---------- SUPPLIED INFORMATION

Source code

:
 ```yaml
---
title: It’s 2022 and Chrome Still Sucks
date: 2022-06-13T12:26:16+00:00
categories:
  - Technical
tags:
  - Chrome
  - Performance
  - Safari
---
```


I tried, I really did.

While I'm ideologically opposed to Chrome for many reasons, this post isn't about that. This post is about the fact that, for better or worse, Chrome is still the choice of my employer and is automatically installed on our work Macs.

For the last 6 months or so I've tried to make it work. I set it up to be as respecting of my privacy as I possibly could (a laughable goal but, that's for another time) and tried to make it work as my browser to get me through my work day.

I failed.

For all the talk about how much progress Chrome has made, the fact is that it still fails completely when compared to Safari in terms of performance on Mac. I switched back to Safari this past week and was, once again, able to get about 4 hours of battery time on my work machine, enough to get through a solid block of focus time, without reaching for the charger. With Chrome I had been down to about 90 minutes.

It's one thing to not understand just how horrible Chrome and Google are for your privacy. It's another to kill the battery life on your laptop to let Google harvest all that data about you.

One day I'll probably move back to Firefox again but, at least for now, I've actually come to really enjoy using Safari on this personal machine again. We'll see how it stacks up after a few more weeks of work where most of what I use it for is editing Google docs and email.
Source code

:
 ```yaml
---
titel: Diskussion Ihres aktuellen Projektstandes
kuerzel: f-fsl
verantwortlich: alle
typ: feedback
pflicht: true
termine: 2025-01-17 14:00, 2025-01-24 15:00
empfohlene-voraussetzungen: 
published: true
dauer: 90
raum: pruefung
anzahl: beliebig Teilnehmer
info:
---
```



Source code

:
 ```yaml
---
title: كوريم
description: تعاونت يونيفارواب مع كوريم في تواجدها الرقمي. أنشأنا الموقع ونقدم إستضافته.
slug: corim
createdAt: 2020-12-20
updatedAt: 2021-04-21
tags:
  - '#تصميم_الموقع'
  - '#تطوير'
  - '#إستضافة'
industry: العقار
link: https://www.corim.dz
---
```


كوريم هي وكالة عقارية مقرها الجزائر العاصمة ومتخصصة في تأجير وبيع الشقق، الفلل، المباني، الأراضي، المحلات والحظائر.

--------------------

WORK TO COMPLETE. Only the lines from the top of the data through the line that contains "While I'm ideologically" should be quoted, exactly as they stand.

SOLUTION TO THIS EXERCISE.
Source code

:
 ```yaml
---
title: It’s 2022 and Chrome Still Sucks
date: 2022-06-13T12:26:16+00:00
categories:
  - Technical
tags:
  - Chrome
  - Performance
  - Safari
---
```


I tried, I really did.

While I'm ideologically opposed to Chrome for many reasons, this post isn't about that. This post is about the fact that, for better or worse, Chrome is still the choice of my employer and is automatically installed on our work Macs.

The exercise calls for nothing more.